Exactly reproduce the line that contains "highly correlation between this variables" and all lines after it in the entries below, through the very last line.

Rendered images with source text:

________________________

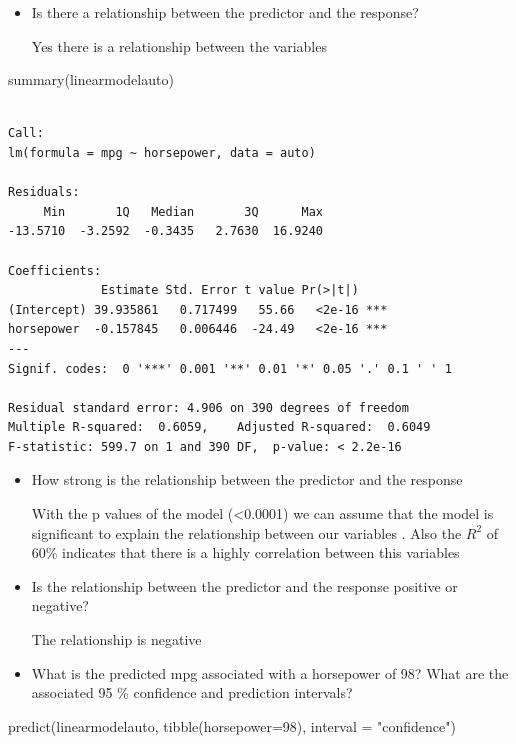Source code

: \documentclass[
  letterpaper,
  DIV=11,
  numbers=noendperiod]{scrartcl}
\newenvironment{Shaded}{\begin{snugshade}}{\end{snugshade}}
\newcommand{\AttributeTok}[1]{\textcolor[rgb]{0.40,0.45,0.13}{#1}}
\newcommand{\DecValTok}[1]{\textcolor[rgb]{0.68,0.00,0.00}{#1}}
\newcommand{\FunctionTok}[1]{\textcolor[rgb]{0.28,0.35,0.67}{#1}}
\newcommand{\NormalTok}[1]{\textcolor[rgb]{0.00,0.23,0.31}{#1}}
\newcommand{\StringTok}[1]{\textcolor[rgb]{0.13,0.47,0.30}{#1}}
\begin{document}
\begin{itemize}
\item
  Is there a relationship between the predictor and the response?

  Yes there is a relationship between the variables
\end{itemize}

\begin{Shaded}
\begin{Highlighting}[]
\FunctionTok{summary}\NormalTok{(linearmodelauto)}
\end{Highlighting}
\end{Shaded}

\begin{verbatim}

Call:
lm(formula = mpg ~ horsepower, data = auto)

Residuals:
     Min       1Q   Median       3Q      Max 
-13.5710  -3.2592  -0.3435   2.7630  16.9240 

Coefficients:
             Estimate Std. Error t value Pr(>|t|)    
(Intercept) 39.935861   0.717499   55.66   <2e-16 ***
horsepower  -0.157845   0.006446  -24.49   <2e-16 ***
---
Signif. codes:  0 '***' 0.001 '**' 0.01 '*' 0.05 '.' 0.1 ' ' 1

Residual standard error: 4.906 on 390 degrees of freedom
Multiple R-squared:  0.6059,    Adjusted R-squared:  0.6049 
F-statistic: 599.7 on 1 and 390 DF,  p-value: < 2.2e-16
\end{verbatim}

\begin{itemize}
\item
  How strong is the relationship between the predictor and the response

  With the p values of the model (\textless0.0001) we can assume that
  the model is significant to explain the relationship between our
  variables . Also the \(R^{2}\) of 60\% indicates that there is a
  highly correlation between this variables
\item
  Is the relationship between the predictor and the response positive or
  negative?

  The relationship is negative
\item
  What is the predicted mpg associated with a horsepower of 98? What are
  the associated 95 \% confidence and prediction intervals?
\end{itemize}

\begin{Shaded}
\begin{Highlighting}[]
\FunctionTok{predict}\NormalTok{(linearmodelauto, }\FunctionTok{tibble}\NormalTok{(}\AttributeTok{horsepower=}\DecValTok{98}\NormalTok{), }\AttributeTok{interval =} \StringTok{"confidence"}\NormalTok{)}
\end{Highlighting}
\end{Shaded}
\end{document}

________________________

* [YOUR RESPONSE]
  highly correlation between this variables
\item
  Is the relationship between the predictor and the response positive or
  negative?

  The relationship is negative
\item
  What is the predicted mpg associated with a horsepower of 98? What are
  the associated 95 \% confidence and prediction intervals?
\end{itemize}

\begin{Shaded}
\begin{Highlighting}[]
\FunctionTok{predict}\NormalTok{(linearmodelauto, }\FunctionTok{tibble}\NormalTok{(}\AttributeTok{horsepower=}\DecValTok{98}\NormalTok{), }\AttributeTok{interval =} \StringTok{"confidence"}\NormalTok{)}
\end{Highlighting}
\end{Shaded}
\end{document}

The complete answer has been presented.